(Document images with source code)
-.-.-
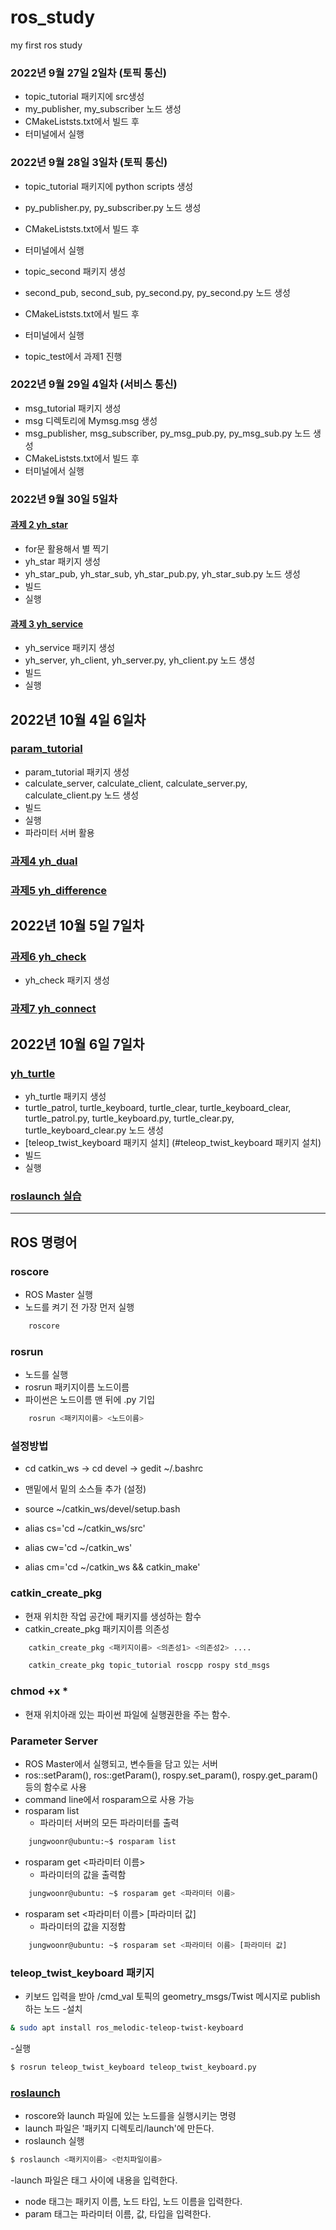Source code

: # ros_study
my first ros study

### 2022년 9월 27일 2일차 (토픽 통신)
- topic_tutorial 패키지에 src생성
- my_publisher, my_subscriber 노드 생성
- CMakeListsts.txt에서 빌드 후
- 터미널에서 실행

### 2022년 9월 28일 3일차 (토픽 통신)
- topic_tutorial 패키지에 python scripts 생성
- py_publisher.py, py_subscriber.py 노드 생성
- CMakeListsts.txt에서 빌드 후
- 터미널에서 실행

- topic_second 패키지 생성
- second_pub, second_sub, py_second.py, py_second.py 노드 생성
- CMakeListsts.txt에서 빌드 후
- 터미널에서 실행

- topic_test에서 과제1 진행

### 2022년 9월 29일 4일차 (서비스 통신)
- msg_tutorial 패키지 생성
- msg 디렉토리에 Mymsg.msg 생성
- msg_publisher, msg_subscriber, py_msg_pub.py, py_msg_sub.py 노드 생성
- CMakeListsts.txt에서 빌드 후
- 터미널에서 실행

### 2022년 9월 30일 5일차 
#### [과제 2 yh_star](./yh_star)

- for문 활용해서 별 찍기
- yh_star 패키지 생성
- yh_star_pub, yh_star_sub, yh_star_pub.py, yh_star_sub.py 노드 생성
- 빌드
- 실행

#### [과제 3 yh_service](./yh_service)
- yh_service 패키지 생성
- yh_server, yh_client, yh_server.py, yh_client.py 노드 생성
- 빌드
- 실행

## 2022년 10월 4일 6일차
### [param_tutorial](./param_tutorial)
- param_tutorial 패키지 생성
- calculate_server, calculate_client, calculate_server.py, calculate_client.py 노드 생성
- 빌드
- 실행
- 파라미터 서버 활용

### [과제4 yh_dual](./yh_dual)

### [과제5 yh_difference](./yh_difference)

## 2022년 10월 5일 7일차
### [과제6 yh_check](./yh_check)
- yh_check 패키지 생성

### [과제7 yh_connect](./yh_connect)

## 2022년 10월 6일 7일차
### [yh_turtle](./yh_turtle)
- yh_turtle 패키지 생성
- turtle_patrol, turtle_keyboard, turtle_clear, turtle_keyboard_clear, turtle_patrol.py, turtle_keyboard.py, turtle_clear.py, turtle_keyboard_clear.py 노드 생성
- [teleop_twist_keyboard 패키지 설치]
(#teleop_twist_keyboard 패키지 설치)
- 빌드
- 실행

### [roslaunch 실습](#roslaunch)

---

## ROS 명령어
### roscore
- ROS Master 실행
- 노드를 켜기 전 가장 먼저 실행
```bash
    roscore
```

### rosrun
- 노드를 실행
- rosrun 패키지이름 노드이름
- 파이썬은 노드이름 맨 뒤에 .py 기입
```bash
    rosrun <패키지이름> <노드이름>
```

### 설정방법
- cd catkin_ws -> cd devel -> gedit ~/.bashrc

- 맨밑에서 밑의 소스들 추가 (설정)
- source ~/catkin_ws/devel/setup.bash
- alias cs='cd ~/catkin_ws/src'
- alias cw='cd ~/catkin_ws'
- alias cm='cd ~/catkin_ws && catkin_make'

### catkin_create_pkg
- 현재 위치한 작업 공간에 패키지를 생성하는 함수
- catkin_create_pkg 패키지이름 의존성
```bash
    catkin_create_pkg <패키지이름> <의존성1> <의존성2> ....
```
```bash
    catkin_create_pkg topic_tutorial roscpp rospy std_msgs
```

### chmod +x *
- 현재 위치아래 있는 파이썬 파일에 실행권한을 주는 함수.

### Parameter Server

- ROS Master에서 실행되고, 변수들을 담고 있는 서버
- ros::setParam(), ros::getParam(), rospy.set_param(), rospy.get_param() 등의 함수로 사용
- command line에서 rosparam으로 사용 가능
- rosparam list
  - 파라미터 서버의 모든 파라미터를 출력

```bash
    jungwoonr@ubuntu:~$ rosparam list
```
- rosparam get <파라미터 이름>
  - 파라미터의 값을 출력함

```bash
    jungwoonr@ubuntu: ~$ rosparam get <파라미터 이름>
```

- rosparam set <파라미터 이름> [파라미터 값]
   - 파라미터의 값을 지정함

```bash
    jungwoonr@ubuntu: ~$ rosparam set <파라미터 이름> [파라미터 값]
```
### teleop_twist_keyboard 패키지
- 키보드 입력을 받아 /cmd_val 토픽의 geometry_msgs/Twist 메시지로 publish하는 노드
-설치
```bash
& sudo apt install ros_melodic-teleop-twist-keyboard
```
-실행
```bash
$ rosrun teleop_twist_keyboard teleop_twist_keyboard.py
```

### [roslaunch](#roslaunch)
- roscore와 launch 파일에 있는 노드를을 실행시키는 명령
- launch 파일은 '패키지 디렉토리/launch'에 만든다.
- roslaunch 실행
```bash
$ roslaunch <패키지이름> <런치파일이름>
```
-launch 파일은 <launch></launcd> 태그 사이에 내용을 입력한다.
- node 태그는 패키지 이름, 노드 타입, 노드 이름을 입력한다.
- param 태그는 파라미터 이름, 값, 타입을 입력한다.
-.-.-
▸ **TASK TO COMPLETE**: From the first line to the last, repeat the entries exactly and leave out the pictures.

▸ **ANSWER TO THIS TASK**:
Source code

: # ros_study
my first ros study

### 2022년 9월 27일 2일차 (토픽 통신)
- topic_tutorial 패키지에 src생성
- my_publisher, my_subscriber 노드 생성
- CMakeListsts.txt에서 빌드 후
- 터미널에서 실행

### 2022년 9월 28일 3일차 (토픽 통신)
- topic_tutorial 패키지에 python scripts 생성
- py_publisher.py, py_subscriber.py 노드 생성
- CMakeListsts.txt에서 빌드 후
- 터미널에서 실행

- topic_second 패키지 생성
- second_pub, second_sub, py_second.py, py_second.py 노드 생성
- CMakeListsts.txt에서 빌드 후
- 터미널에서 실행

- topic_test에서 과제1 진행

### 2022년 9월 29일 4일차 (서비스 통신)
- msg_tutorial 패키지 생성
- msg 디렉토리에 Mymsg.msg 생성
- msg_publisher, msg_subscriber, py_msg_pub.py, py_msg_sub.py 노드 생성
- CMakeListsts.txt에서 빌드 후
- 터미널에서 실행

### 2022년 9월 30일 5일차 
#### [과제 2 yh_star](./yh_star)

- for문 활용해서 별 찍기
- yh_star 패키지 생성
- yh_star_pub, yh_star_sub, yh_star_pub.py, yh_star_sub.py 노드 생성
- 빌드
- 실행

#### [과제 3 yh_service](./yh_service)
- yh_service 패키지 생성
- yh_server, yh_client, yh_server.py, yh_client.py 노드 생성
- 빌드
- 실행

## 2022년 10월 4일 6일차
### [param_tutorial](./param_tutorial)
- param_tutorial 패키지 생성
- calculate_server, calculate_client, calculate_server.py, calculate_client.py 노드 생성
- 빌드
- 실행
- 파라미터 서버 활용

### [과제4 yh_dual](./yh_dual)

### [과제5 yh_difference](./yh_difference)

## 2022년 10월 5일 7일차
### [과제6 yh_check](./yh_check)
- yh_check 패키지 생성

### [과제7 yh_connect](./yh_connect)

## 2022년 10월 6일 7일차
### [yh_turtle](./yh_turtle)
- yh_turtle 패키지 생성
- turtle_patrol, turtle_keyboard, turtle_clear, turtle_keyboard_clear, turtle_patrol.py, turtle_keyboard.py, turtle_clear.py, turtle_keyboard_clear.py 노드 생성
- [teleop_twist_keyboard 패키지 설치]
(#teleop_twist_keyboard 패키지 설치)
- 빌드
- 실행

### [roslaunch 실습](#roslaunch)

---

## ROS 명령어
### roscore
- ROS Master 실행
- 노드를 켜기 전 가장 먼저 실행
```bash
    roscore
```

### rosrun
- 노드를 실행
- rosrun 패키지이름 노드이름
- 파이썬은 노드이름 맨 뒤에 .py 기입
```bash
    rosrun <패키지이름> <노드이름>
```

### 설정방법
- cd catkin_ws -> cd devel -> gedit ~/.bashrc

- 맨밑에서 밑의 소스들 추가 (설정)
- source ~/catkin_ws/devel/setup.bash
- alias cs='cd ~/catkin_ws/src'
- alias cw='cd ~/catkin_ws'
- alias cm='cd ~/catkin_ws && catkin_make'

### catkin_create_pkg
- 현재 위치한 작업 공간에 패키지를 생성하는 함수
- catkin_create_pkg 패키지이름 의존성
```bash
    catkin_create_pkg <패키지이름> <의존성1> <의존성2> ....
```
```bash
    catkin_create_pkg topic_tutorial roscpp rospy std_msgs
```

### chmod +x *
- 현재 위치아래 있는 파이썬 파일에 실행권한을 주는 함수.

### Parameter Server

- ROS Master에서 실행되고, 변수들을 담고 있는 서버
- ros::setParam(), ros::getParam(), rospy.set_param(), rospy.get_param() 등의 함수로 사용
- command line에서 rosparam으로 사용 가능
- rosparam list
  - 파라미터 서버의 모든 파라미터를 출력

```bash
    jungwoonr@ubuntu:~$ rosparam list
```
- rosparam get <파라미터 이름>
  - 파라미터의 값을 출력함

```bash
    jungwoonr@ubuntu: ~$ rosparam get <파라미터 이름>
```

- rosparam set <파라미터 이름> [파라미터 값]
   - 파라미터의 값을 지정함

```bash
    jungwoonr@ubuntu: ~$ rosparam set <파라미터 이름> [파라미터 값]
```
### teleop_twist_keyboard 패키지
- 키보드 입력을 받아 /cmd_val 토픽의 geometry_msgs/Twist 메시지로 publish하는 노드
-설치
```bash
& sudo apt install ros_melodic-teleop-twist-keyboard
```
-실행
```bash
$ rosrun teleop_twist_keyboard teleop_twist_keyboard.py
```

### [roslaunch](#roslaunch)
- roscore와 launch 파일에 있는 노드를을 실행시키는 명령
- launch 파일은 '패키지 디렉토리/launch'에 만든다.
- roslaunch 실행
```bash
$ roslaunch <패키지이름> <런치파일이름>
```
-launch 파일은 <launch></launcd> 태그 사이에 내용을 입력한다.
- node 태그는 패키지 이름, 노드 타입, 노드 이름을 입력한다.
- param 태그는 파라미터 이름, 값, 타입을 입력한다.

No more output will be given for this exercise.